---- Data listing

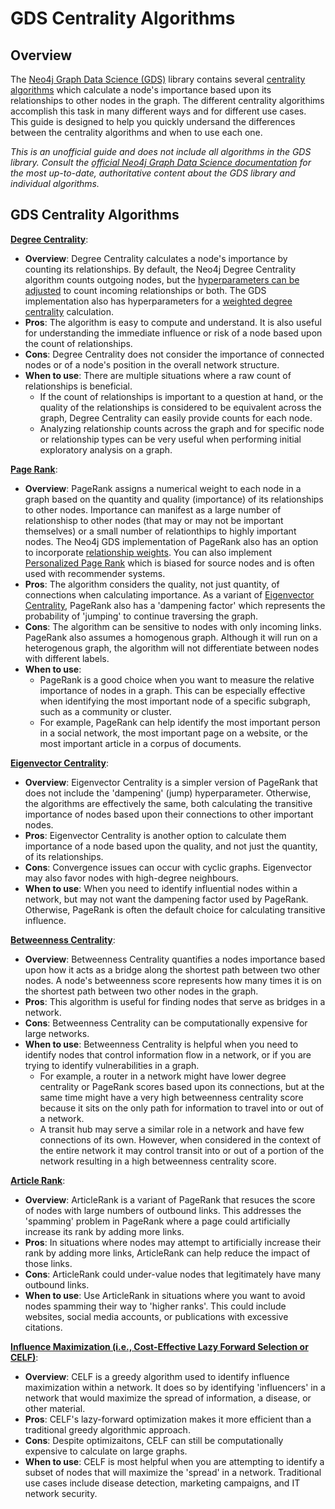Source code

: # GDS Centrality Algorithms

## Overview
The [Neo4j Graph Data Science (GDS)](https://neo4j.com/docs/graph-data-science/current/) library contains several [centrality algorithms](https://neo4j.com/docs/graph-data-science/current/algorithms/centrality/) which calculate a node's importance based upon its relationships to other nodes in the graph. The different centrality algorithims accomplish this task in many different ways and for different use cases. This guide is designed to help you quickly undersand the differences between the centrality algorithms and when to use each one. 

*This is an unofficial guide and does not include all algorithms in the GDS library. Consult the [official Neo4j Graph Data Science documentation](https://neo4j.com/docs/graph-data-science/current/) for the most up-to-date, authoritative content about the GDS library and individual algorithms.*

## GDS Centrality Algorithms
**[Degree Centrality](https://neo4j.com/docs/graph-data-science/current/algorithms/degree-centrality/)**:
   - **Overview**: Degree Centrality calculates a node's importance by counting its relationships. By default, the Neo4j Degree Centrality algorithm counts outgoing nodes, but the [hyperparameters can be adjusted](https://neo4j.com/docs/graph-data-science/current/algorithms/degree-centrality/#algorithms-degree-centrality-orientation-example) to count incoming relationships or both. The GDS implementation also has hyperparameters for a [weighted degree centrality](https://neo4j.com/docs/graph-data-science/current/algorithms/degree-centrality/#algorithms-degree-centrality-weighted-example) calculation.
   - **Pros**: The algorithm is easy to compute and understand. It is also useful for understanding the immediate influence or risk of a node based upon the count of relationships.
   - **Cons**: Degree Centrality does not consider the importance of connected nodes or of a node's position in the overall network structure.
   - **When to use**: There are multiple situations where a raw count of relationships is beneficial. 
      * If the count of relationships is important to a question at hand, or the quality of the relationships is considered to be equivalent across the graph, Degree Centrality can easily provide counts for each node.
      * Analyzing relationship counts across the graph and for specific node or relationship types can be very useful when performing initial exploratory analysis on a graph. 

**[Page Rank](https://neo4j.com/docs/graph-data-science/current/algorithms/page-rank/)**: 
   - **Overview**: PageRank assigns a numerical weight to each node in a graph based on the quantity and quality (importance) of its relationships to other nodes. Importance can manifest as a large number of relationshisp to other nodes (that may or may not be important themselves) or a small number of relationthips to highly important nodes. The Neo4j GDS implementation of PageRank also has an option to incorporate [relationship weights](https://neo4j.com/docs/graph-data-science/current/algorithms/page-rank/#algorithms-page-rank-examples-weighted). You can also implement [Personalized Page Rank](https://neo4j.com/docs/graph-data-science/current/algorithms/page-rank/#algorithms-page-rank-examples-personalised) which is biased for source nodes and is often used with recommender systems. 
   - **Pros**: The algorithm considers the quality, not just quantity, of connections when calculating importance. As a variant of [Eigenvector Centrality](https://neo4j.com/docs/graph-data-science/current/algorithms/eigenvector-centrality/), PageRank also has a 'dampening factor' which represents the probability of 'jumping' to continue traversing the graph.
   - **Cons**: The algorithm can be sensitive to nodes with only incoming links. PageRank also assumes a homogenous graph. Although it will run on a heterogenous graph, the algorithm will not differentiate between nodes with different labels. 
   - **When to use**: 
      * PageRank is a good choice when you want to measure the relative importance of nodes in a graph. This can be especially effective when identifying the most important node of a specific subgraph, such as a community or cluster.
      * For example, PageRank can help identify the most important person in a social network, the most important page on a website, or the most important article in a corpus of documents.

**[Eigenvector Centrality](https://neo4j.com/docs/graph-data-science/current/algorithms/eigenvector-centrality/)**:
   - **Overview**: Eigenvector Centrality is a simpler version of PageRank that does not include the 'dampening' (jump) hyperparameter. Otherwise, the algorithms are effectively the same, both calculating the transitive importance of nodes based upon their connections to other important nodes. 
   - **Pros**: Eigenvector Centrality is another option to calculate them importance of a node based upon the quality, and not just the quantity, of its relationships.
   - **Cons**: Convergence issues can occur with cyclic graphs. Eigenvector may also favor nodes with high-degree neighbours.
   - **When to use**: When you need to identify influential nodes within a network, but may not want the dampening factor used by PageRank. Otherwise, PageRank is often the default choice for calculating transitive influence.

**[Betweenness Centrality](https://neo4j.com/docs/graph-data-science/current/algorithms/betweenness-centrality/)**:
   - **Overview**: Betweenness Centrality quantifies a nodes importance based upon how it acts as a bridge along the shortest path between two other nodes. A node's betweenness score represents how many times it is on the shortest path between two other nodes in the graph.
   - **Pros**: This algorithm is useful for finding nodes that serve as bridges in a network. 
   - **Cons**: Betweenness Centrality can be computationally expensive for large networks. 
   - **When to use**: Betweenness Centrality is helpful when you need to identify nodes that control information flow in a network, or if you are trying to identify vulnerabilities in a graph. 
      * For example, a router in a network might have lower degree centrality or PageRank scores based upon its connections, but at the same time might have a very high betweenness centrality score because it sits on the only path for information to travel into or out of a network.
      * A transit hub may serve a similar role in a network and have few connections of its own. However, when considered in the context of the entire network it may control transit into or out of a portion of the network resulting in a high betweenness centrality score. 

**[Article Rank](https://neo4j.com/docs/graph-data-science/current/algorithms/article-rank/)**:
   - **Overview**: ArticleRank is a variant of PageRank that resuces the score of nodes with large numbers of outbound links. This addresses the 'spamming' problem in PageRank where a page could artificially increase its rank by adding more links.
   - **Pros**: In situations where nodes may attempt to artificially increase their rank by adding more links, ArticleRank can help reduce the impact of those links.
   - **Cons**: ArticleRank could under-value nodes that legitimately have many outbound links.
   - **When to use**: Use ArticleRank in situations where you want to avoid nodes spamming their way to 'higher ranks'. This could include websites, social media accounts, or publications with excessive citations. 

**[Influence Maximization (i.e., Cost-Effective Lazy Forward Selection or CELF)](https://neo4j.com/docs/graph-data-science/current/algorithms/celf/)**:
   - **Overview**: CELF is a greedy algorithm used to identify influence maximization within a network. It does so by identifying 'influencers' in a network that would maximize the spread of information, a disease, or other material.
   - **Pros**: CELF's lazy-forward optimization makes it more efficient than a traditional greedy algorithmic approach.
   - **Cons**: Despite optimizaitons, CELF can still be computationally expensive to calculate on large graphs.
   - **When to use**: CELF is most helpful when you are attempting to identify a subset of nodes that will maximize the 'spread' in a network. Traditional use cases include disease detection, marketing campaigns, and IT network security.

--------

Look for the string "within" in the records, and copy every line where it is found.

Answer to the exercise:
   - **When to use**: When you need to identify influential nodes within a network, but may not want the dampening factor used by PageRank. Otherwise, PageRank is often the default choice for calculating transitive influence.
   - **Overview**: CELF is a greedy algorithm used to identify influence maximization within a network. It does so by identifying 'influencers' in a network that would maximize the spread of information, a disease, or other material.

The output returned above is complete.